To build an oversight ecosystem that makes planning enforcement possible, public performance visible, and trust in the system durable. PGO introduces independent roles, institutional audit tools, and national transparency protocols that turn planning from a paper system into an accountable one.

🕵️ Policy G1 – Planning Integrity Commissioner Role


What it does:
Creates an independent, statutory national role: the Planning Integrity Commissioner. This body is empowered to:

  • Investigate suspected misconduct in planning decisions
  • Audit local planning authorities (LPAs)
  • Refer serious cases of fraud, collusion, or systemic failure to enforcement agencies

The Commissioner operates independently of ministers, LPAs, or developers — ensuring neutrality and public confidence.

Why it’s needed:
Currently, oversight is fragmented. The Local Government Ombudsman is reactive and complaint-based, while PINS (Planning Inspectorate) is technical and case-specific. No entity has the power to investigate patterns of abuse or systemic misconduct.

International Analogy:

  • Australia and Canada use national integrity commissioners with powers to audit, investigate, and escalate cross-sector ethical and procedural breaches.

🧩 Policy G2 – Integration of Portfolios into PINS Inspector Protocol


What it does:
Requires that PINS (Planning Inspectorate) formally integrate the following portfolios into its appeals and inspector training protocols:

  • VAP (Viability Abuse Prevention)
  • CEAP (Coordinated Enterprise Abuse Prevention)
  • PMI (Planning Market Integrity)
  • EIA (Environmental & Infrastructure Assessment)

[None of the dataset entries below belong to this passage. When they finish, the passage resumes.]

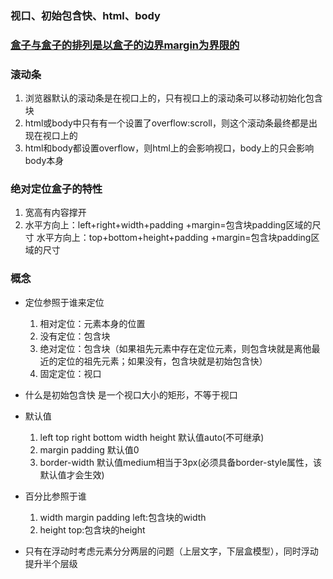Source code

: 
### 视口、初始包含快、html、body
### [盒子与盒子的排列是以盒子的边界margin为界限的]()

### 滚动条

1. 浏览器默认的滚动条是在视口上的，只有视口上的滚动条可以移动初始化包含块
2. html或body中只有有一个设置了overflow:scroll，则这个滚动条最终都是出现在视口上的
3. html和body都设置overflow，则html上的会影响视口，body上的只会影响body本身

### 绝对定位盒子的特性

1. 宽高有内容撑开
2. 水平方向上：left+right+width+padding +margin=包含块padding区域的尺寸
   水平方向上：top+bottom+height+padding +margin=包含块padding区域的尺寸

### 概念

+ 定位参照于谁来定位
  1. 相对定位：元素本身的位置
  2. 没有定位：包含块
  3. 绝对定位：包含块（如果祖先元素中存在定位元素，则包含块就是离他最近的定位的祖先元素；如果没有，包含块就是初始包含快）
  4. 固定定位：视口
+ 什么是初始包含快 是一个视口大小的矩形，不等于视口
+ 默认值
  1. left top right bottom width height 默认值auto(不可继承)
  2. margin padding 默认值0
  3. border-width
     默认值medium相当于3px(必须具备border-style属性，该默认值才会生效)
+ 百分比参照于谁
  1. width margin padding left:包含块的width
  2. height top:包含块的height

+ 只有在浮动时考虑元素分分两层的问题（上层文字，下层盒模型），同时浮动提升半个层级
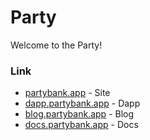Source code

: # Party

Welcome to the Party!

### Link

- [partybank.app](https://partybank.app) - Site
- [dapp.partybank.app](https://app.partybank.app) - Dapp
- [blog.partybank.app](https://blog.partybank.app) - Blog
- [docs.partybank.app](https://docs.partybank.app) - Docs
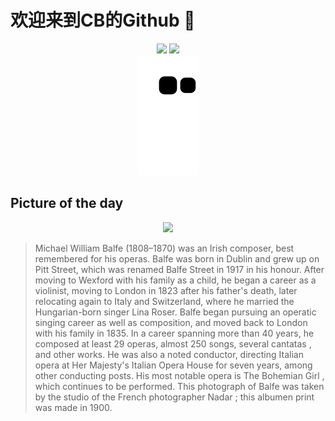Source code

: 
# 欢迎来到CB的Github 👋

<div align="center">
  <img height="137px" src="https://github-readme-stats.vercel.app/api?username=SuperCB&show_icons=true&theme=radical" />
  <img height="137px" src="https://github-readme-stats.vercel.app/api/top-langs/?username=SuperCB&hide_title=true&hide_border=true&layout=compact&langs_count=6&text_color=000&icon_color=fff" />
</div>


<div align="center">
    <img src="./contribution-snake/github-contribution-grid-snake.svg" />
</div>



## Picture of the day
<div align="center">
  <img width=400px src="https://upload.wikimedia.org/wikipedia/commons/thumb/d/d2/Michael_William_Balfe_-_Atelier_Nadar.jpg/525px-Michael_William_Balfe_-_Atelier_Nadar.jpg" />
</div>

>Michael William Balfe  (1808–1870) was an Irish composer, best remembered for his operas. Balfe was born in  Dublin  and grew up on Pitt Street, which was renamed Balfe Street in 1917 in his honour. After moving to  Wexford  with his family as a child, he began a career as a violinist, moving to  London  in 1823 after his father's death, later relocating again to Italy and Switzerland, where he married the Hungarian-born singer Lina Roser. Balfe began pursuing an operatic singing career as well as composition, and moved back to London with his family in 1835. In a career spanning more than 40 years, he composed at least 29 operas, almost 250 songs, several  cantatas , and other works. He was also a noted conductor, directing Italian opera at  Her Majesty's Italian Opera House  for seven years, among other conducting posts. His most notable opera is  The Bohemian Girl , which continues to be performed. This photograph of Balfe was taken by the studio of the French photographer  Nadar ; this  albumen print  was made in 1900.


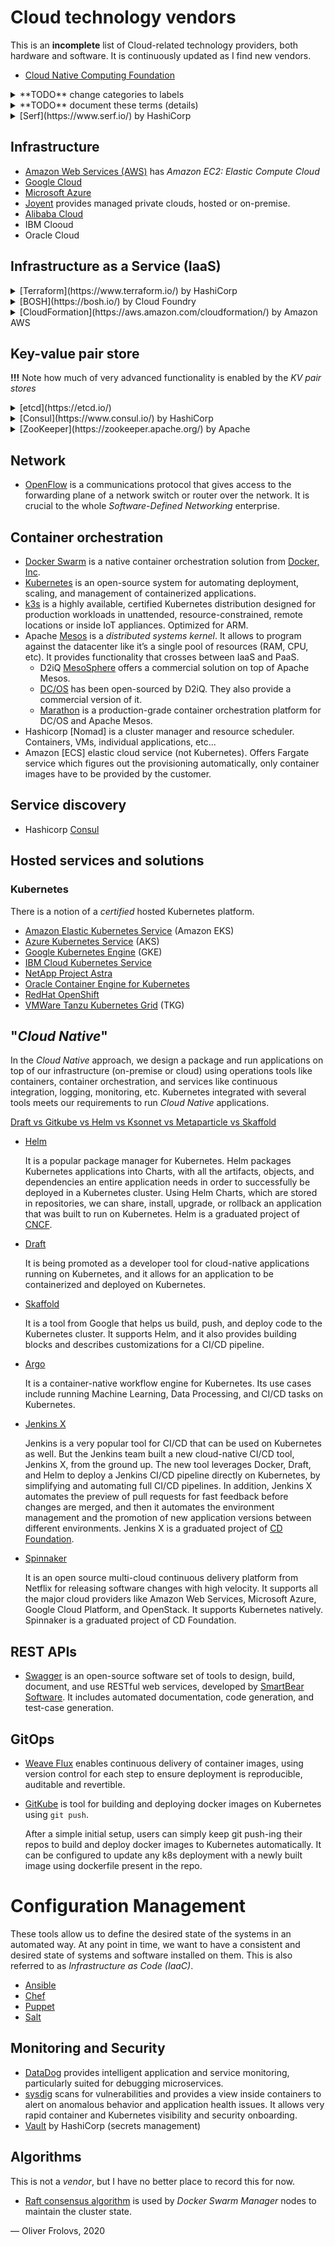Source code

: # Cloud technology vendors

This is an **incomplete** list of Cloud-related technology providers, both hardware and software. It is continuously updated as I find new vendors.

* [Cloud Native Computing Foundation](https://www.cncf.io/)

<details>
<summary>**TODO** change categories to labels</summary>

Because a tree is not a good representation for a complex landscape of technology vendors.
</details>

<details>
<summary>**TODO** document these terms (details)</summary>
rook, locksmith, vulcand, Doorman, CoreDNS, and OpenStack. 
</details>

<details>
    <summary>[Serf](https://www.serf.io/) by HashiCorp</summary>
    
    Decentralized Cluster Membership, Failure Detection, and Orchestration.
</details>

## Infrastructure

* [Amazon Web Services (AWS)](https://aws.amazon.com/) has *Amazon EC2: Elastic Compute Cloud*
* [Google Cloud](https://cloud.google.com/)
* [Microsoft Azure](https://azure.microsoft.com/en-gb/)
* [Joyent](https://www.joyent.com/) provides managed private clouds, hosted or on-premise.
* [Alibaba Cloud](https://www.alibabacloud.com/)
* IBM Clooud
* Oracle Cloud

## Infrastructure as a Service (IaaS)

<details>
    <summary>[Terraform](https://www.terraform.io/) by HashiCorp</summary>
    Terraform allows infrastructure to be expressed as code in a simple, human readable language called HCL (HashiCorp Configuration Language). Terraform CLI reads configuration files and provides an execution plan of changes, which can be reviewed for safety and then applied and provisioned. Extensible providers allow Terraform to manage a broad range of resources, including hardware, IaaS, PaaS, and SaaS services.
</details>

<details>
    <summary>[BOSH](https://bosh.io/) by Cloud Foundry</summary>
    BOSH is a project that unifies release engineering, deployment, and lifecycle management of small and large-scale cloud software. BOSH can provision and deploy software over hundreds of VMs. It also performs monitoring, failure recovery, and software updates with zero-to-minimal downtime.

    While BOSH was developed to deploy Cloud Foundry PaaS, it can also be used to deploy almost any other software (Hadoop, for instance). BOSH is particularly well-suited for large distributed systems. In addition, BOSH supports multiple Infrastructure as a Service (IaaS) providers like VMware vSphere, Google Cloud Platform, Amazon Web Services EC2, Microsoft Azure, OpenStack, and Alibaba Cloud. There is a Cloud Provider Interface (CPI) that enables users to extend BOSH to support additional IaaS providers such as Apache CloudStack and VirtualBox.
</details>

<details>
    <summary>[CloudFormation](https://aws.amazon.com/cloudformation/) by Amazon AWS</summary>
    AWS CloudFormation provides a common language for you to model and provision AWS and third party application resources in your cloud environment. AWS CloudFormation allows you to use programming languages or a simple text file to model and provision, in an automated and secure manner, all the resources needed for your applications across all regions and accounts. This gives you a single source of truth for your AWS and third party resources. 
</details>

## Key-value pair store

**!!!** Note how much of very advanced functionality is enabled by the *KV pair stores*

<details>
    <summary>[etcd](https://etcd.io/)</summary>
    
    A distributed, reliable key-value store for the most critical data of a distributed system
</details>

<details>
    <summary>[Consul](https://www.consul.io/) by HashiCorp</summary>
    Consul is a service mesh solution providing a full featured control plane with service discovery, configuration, and segmentation functionality. Each of these features can be used individually as needed, or they can be used together to build a full service mesh. Consul requires a data plane and supports both a proxy and native integration model. Consul ships with a simple built-in proxy so that everything works out of the box, but also supports 3rd party proxy integrations such as Envoy.
    
    Other than providing a distributed key-value store, it also provides features like:
    
    * Service discovery (with DNS or HTTP) 
    * Health checks for services and nodes
    * Network infrastructure automation
    * Multi-platform service mesh

    Consul is built on top of [Serf](https://www.serf.io/)
</details>

<details>
    <summary>[ZooKeeper](https://zookeeper.apache.org/) by Apache</summary>
    
    ZooKeeper is a centralized service for maintaining configuration information, naming, providing distributed synchronization, and providing group services. All of these kinds of services are used in some form or another by distributed applications. Each time they are implemented there is a lot of work that goes into fixing the bugs and race conditions that are inevitable. Because of the difficulty of implementing these kinds of services, applications initially usually skimp on them, which make them brittle in the presence of change and difficult to manage. Even when done correctly, different implementations of these services lead to management complexity when the applications are deployed.
</details>


## Network

* [OpenFlow](https://en.wikipedia.org/wiki/OpenFlow) is a communications protocol that gives access to the forwarding plane of a network switch or router over the network. It is crucial to the whole *Software-Defined Networking* enterprise.

## Container orchestration

* [Docker Swarm](https://docs.docker.com/engine/swarm/) is a native container orchestration solution from [Docker, Inc](https://www.docker.com/).
* [Kubernetes](https://kubernetes.io/) is an open-source system for automating deployment, scaling, and management of containerized applications.
* [k3s](https://k3s.io/) is a highly available, certified Kubernetes distribution designed for production workloads in unattended, resource-constrained, remote locations or inside IoT appliances. Optimized for ARM.
* Apache [Mesos](https://mesos.apache.org/) is a *distributed systems kernel*. It allows to program against the datacenter like it’s a single pool of resources (RAM, CPU, etc). It provides functionality that crosses between IaaS and PaaS.
    * D2iQ [MesoSphere](https://d2iq.com/solutions/mesosphere/dcos) offers a commercial solution on top of Apache Mesos.
    * [DC/OS](https://dcos.io/) has been open-sourced by D2iQ. They also provide a commercial version of it.
    * [Marathon](https://mesosphere.github.io/marathon/) is a production-grade container orchestration platform for DC/OS and Apache Mesos.
* Hashicorp [Nomad] is a cluster manager and resource scheduler. Containers, VMs, individual applications, etc...
* Amazon [ECS] elastic cloud service (not Kubernetes). Offers Fargate service which figures out the provisioning automatically, only container images have to be provided by the customer.

## Service discovery

* Hashicorp [Consul](https://www.hashicorp.com/products/consul)

## Hosted services and solutions

### Kubernetes

There is a notion of a *certified* hosted Kubernetes platform.

* [Amazon Elastic Kubernetes Service](https://aws.amazon.com/eks/) (Amazon EKS)
* [Azure Kubernetes Service](https://azure.microsoft.com/en-us/services/kubernetes-service/) (AKS)
* [Google Kubernetes Engine](https://cloud.google.com/kubernetes-engine/) (GKE)
* [IBM Cloud Kubernetes Service](https://www.ibm.com/cloud/container-service/)
* [NetApp Project Astra](https://cloud.netapp.com/project-astra)
* [Oracle Container Engine for Kubernetes](https://www.oracle.com/cloud/compute/container-engine-kubernetes.html)
* [RedHat OpenShift](https://www.openshift.com/products)
* [VMWare Tanzu Kubernetes Grid](https://tanzu.vmware.com/kubernetes-grid) (TKG)

## "*Cloud Native*"

In the *Cloud Native* approach, we design a package and run applications on top of our infrastructure (on-premise or cloud) using operations tools like containers, container orchestration, and services like continuous integration, logging, monitoring, etc. Kubernetes integrated with several tools meets our requirements to run *Cloud Native* applications.

[Draft vs Gitkube vs Helm vs Ksonnet vs Metaparticle vs Skaffold](https://hasura.io/blog/draft-vs-gitkube-vs-helm-vs-ksonnet-vs-metaparticle-vs-skaffold-f5aa9561f948/)

* [Helm](https://helm.sh/)

  It is a popular package manager for Kubernetes. Helm packages Kubernetes applications into Charts, with all the artifacts, objects, and dependencies an entire application needs in order to successfully be deployed in a Kubernetes cluster. Using Helm Charts, which are stored in repositories, we can share, install, upgrade, or rollback an application that was built to run on Kubernetes. Helm is a graduated project of [CNCF](https://www.cncf.io/).
  
* [Draft](https://draft.sh/)

  It is being promoted as a developer tool for cloud-native applications running on Kubernetes, and it allows for an application to be containerized and deployed on Kubernetes.
  
* [Skaffold](https://skaffold.dev/)

  It is a tool from Google that helps us build, push, and deploy code to the Kubernetes cluster. It supports Helm, and it also provides building blocks and describes customizations for a CI/CD pipeline.
  
* [Argo](https://argoproj.github.io/)

  It is a container-native workflow engine for Kubernetes. Its use cases include running Machine Learning, Data Processing, and CI/CD tasks on Kubernetes.

* [Jenkins X](https://jenkins-x.io/)

  Jenkins is a very popular tool for CI/CD that can be used on Kubernetes as well. But the Jenkins team built a new cloud-native CI/CD tool, Jenkins X, from the ground up. The new tool leverages Docker, Draft, and Helm to deploy a Jenkins CI/CD pipeline directly on Kubernetes, by simplifying and automating full CI/CD pipelines. In addition, Jenkins X automates the preview of pull requests for fast feedback before changes are merged, and then it automates the environment management and the promotion of new application versions between different environments. Jenkins X is a graduated project of [CD Foundation](https://cd.foundation/).

* [Spinnaker](https://spinnaker.io/)

  It is an open source multi-cloud continuous delivery platform from Netflix for releasing software changes with high velocity. It supports all the major cloud providers like Amazon Web Services, Microsoft Azure, Google Cloud Platform, and OpenStack. It supports Kubernetes natively. Spinnaker is a graduated project of CD Foundation.

## REST APIs

* [Swagger](https://swagger.io/) is an open-source software set of tools to design, build, document, and use RESTful web services, developed by [SmartBear Software](https://smartbear.com/). It includes automated documentation, code generation, and test-case generation. 

## GitOps

* [Weave Flux](https://www.weave.works/oss/flux/) enables continuous delivery of container images, using version control for each step to ensure deployment is reproducible, auditable and revertible.
* [GitKube](https://gitkube.sh/) is tool for building and deploying docker images on Kubernetes using `git push`.

  After a simple initial setup, users can simply keep git push-ing their repos to build and deploy docker images to Kubernetes automatically. It can be configured to update any k8s deployment with a newly built image using dockerfile present in the repo.
    
# Configuration Management

These tools allow us to define the desired state of the systems in an automated way. At any point in time, we want to have a consistent and desired state of systems and software installed on them. This is also referred to as *Infrastructure as Code (IaaC)*.

* [Ansible](https://www.ansible.com/)
* [Chef](https://www.chef.io/products/automate)
* [Puppet](https://puppet.com/)
* [Salt](https://www.saltstack.com/)

## Monitoring and Security

* [DataDog](https://www.datadoghq.com/) provides intelligent application and service monitoring, particularly suited for debugging microservices.
* [sysdig](https://sysdig.com/) scans for vulnerabilities and provides a view inside containers to alert on anomalous behavior and application health issues. It allows very rapid container and Kubernetes visibility and security onboarding.
* [Vault](https://www.vaultproject.io/) by HashiCorp (secrets management)

## Algorithms

This is not a *vendor*, but I have no better place to record this for now.

* [Raft consensus algorithm](https://raft.github.io/) is used by *Docker Swarm Manager* nodes to maintain the cluster state.

&mdash; Oliver Frolovs, 2020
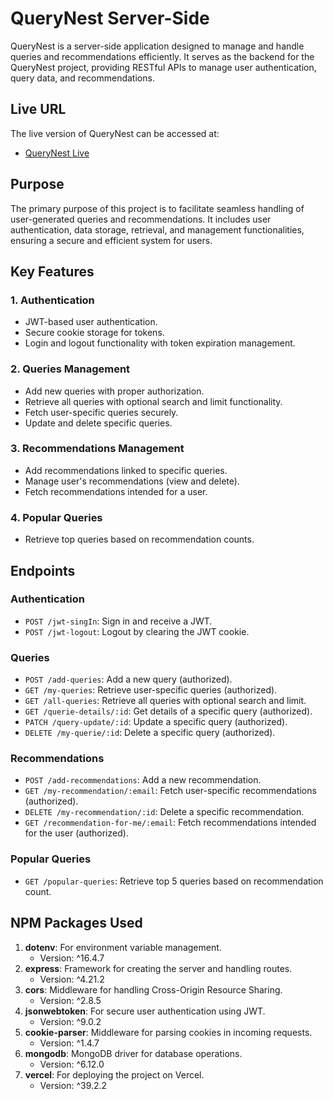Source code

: # QueryNest Server-Side

QueryNest is a server-side application designed to manage and handle queries and recommendations efficiently. It serves as the backend for the QueryNest project, providing RESTful APIs to manage user authentication, query data, and recommendations.

## Live URL
The live version of QueryNest can be accessed at:

- [QueryNest Live](https://querynest-8df96.web.app)

## Purpose
The primary purpose of this project is to facilitate seamless handling of user-generated queries and recommendations. It includes user authentication, data storage, retrieval, and management functionalities, ensuring a secure and efficient system for users.

## Key Features

### 1. **Authentication**
- JWT-based user authentication.
- Secure cookie storage for tokens.
- Login and logout functionality with token expiration management.

### 2. **Queries Management**
- Add new queries with proper authorization.
- Retrieve all queries with optional search and limit functionality.
- Fetch user-specific queries securely.
- Update and delete specific queries.

### 3. **Recommendations Management**
- Add recommendations linked to specific queries.
- Manage user's recommendations (view and delete).
- Fetch recommendations intended for a user.

### 4. **Popular Queries**
- Retrieve top queries based on recommendation counts.

## Endpoints
### Authentication
- `POST /jwt-singIn`: Sign in and receive a JWT.
- `POST /jwt-logout`: Logout by clearing the JWT cookie.

### Queries
- `POST /add-queries`: Add a new query (authorized).
- `GET /my-queries`: Retrieve user-specific queries (authorized).
- `GET /all-queries`: Retrieve all queries with optional search and limit.
- `GET /querie-details/:id`: Get details of a specific query (authorized).
- `PATCH /query-update/:id`: Update a specific query (authorized).
- `DELETE /my-querie/:id`: Delete a specific query (authorized).

### Recommendations
- `POST /add-recommendations`: Add a new recommendation.
- `GET /my-recommendation/:email`: Fetch user-specific recommendations (authorized).
- `DELETE /my-recommendation/:id`: Delete a specific recommendation.
- `GET /recommendation-for-me/:email`: Fetch recommendations intended for the user (authorized).

### Popular Queries
- `GET /popular-queries`: Retrieve top 5 queries based on recommendation count.

## NPM Packages Used

1. **dotenv**: For environment variable management.
   - Version: ^16.4.7
2. **express**: Framework for creating the server and handling routes.
   - Version: ^4.21.2
3. **cors**: Middleware for handling Cross-Origin Resource Sharing.
   - Version: ^2.8.5
4. **jsonwebtoken**: For secure user authentication using JWT.
   - Version: ^9.0.2
5. **cookie-parser**: Middleware for parsing cookies in incoming requests.
   - Version: ^1.4.7
6. **mongodb**: MongoDB driver for database operations.
   - Version: ^6.12.0
7. **vercel**: For deploying the project on Vercel.
   - Version: ^39.2.2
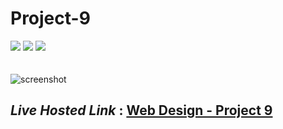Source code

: # Project-9
<img src="https://img.shields.io/badge/Project%209-Website-brightgreen">&nbsp;<img src="https://img.shields.io/badge/Used-HTML5-orange">&nbsp;<img src="https://img.shields.io/badge/Used-CSS3-blue">
<br><br><br>
![screenshot](https://user-images.githubusercontent.com/91872149/182897451-f880708f-c5be-4b45-a9a8-b38a87ca3a1b.png)




## _Live Hosted Link_ : [Web Design - Project 9](https://live-class-assignment-09.netlify.app/)
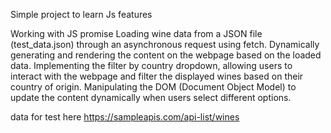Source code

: Simple project to learn Js features

Working with JS promise 
Loading wine data from a JSON file (test_data.json) through an asynchronous request using fetch.
Dynamically generating and rendering the content on the webpage based on the loaded data.
Implementing the filter by country dropdown, allowing users to interact with the webpage and filter the 
displayed wines based on their country of origin.
Manipulating the DOM (Document Object Model) to update the content dynamically when users 
select different options.

data for test here https://sampleapis.com/api-list/wines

This ensures these reforms are not dismissed as “non-material considerations” during appeals.

Why it’s needed:
Planning inspectors sometimes override local decisions because they are not bound by newly introduced policies unless integrated nationally. This allows developers to exploit a backdoor exemption route during appeal.

International Analogy:
In Switzerland, national environmental and housing policy must be factored into every zoning appeal — regardless of local interpretation.

📈 Policy G3 – Enforcement Score Transparency Framework


What it does:
Mandates that every LPA annually publish a Planning Integrity Scorecard, including:

  • Section 106 (S106) enforcement rates
  • Affordable housing delivery vs approval
  • Number and outcome of developer renegotiation requests
  • Appeal reversal rate
  • Vacancy-to-Delivery Ratios (VDR), where applicable

The scorecard must be:

  • Published online in a standardised format
  • Audited by the Planning Integrity Commissioner
  • Submitted to DLUHC (Department for Levelling Up, Housing and Communities)

Why it’s needed:
To introduce public benchmarking pressure and performance visibility — creating parity between LPAs and giving citizens the ability to track and challenge underperformance.

International Analogy:
The OECD recommends enforcement benchmarking as essential to credible regulation — and many sectors (e.g. health, finance, education) already publish key performance indicators.

📘 Summary


The Planning Governance & Oversight Portfolio (PGO) creates the legal spine and visibility layer for your entire reform system. It enables policies in VAP, CEAP, PMI, and EIA to be measurable, enforceable, and appeal-proof, while publicly tracking LPA performance. PGO makes planning accountable to outcomes — not just paperwork — and ensures the system is observed from both within and above.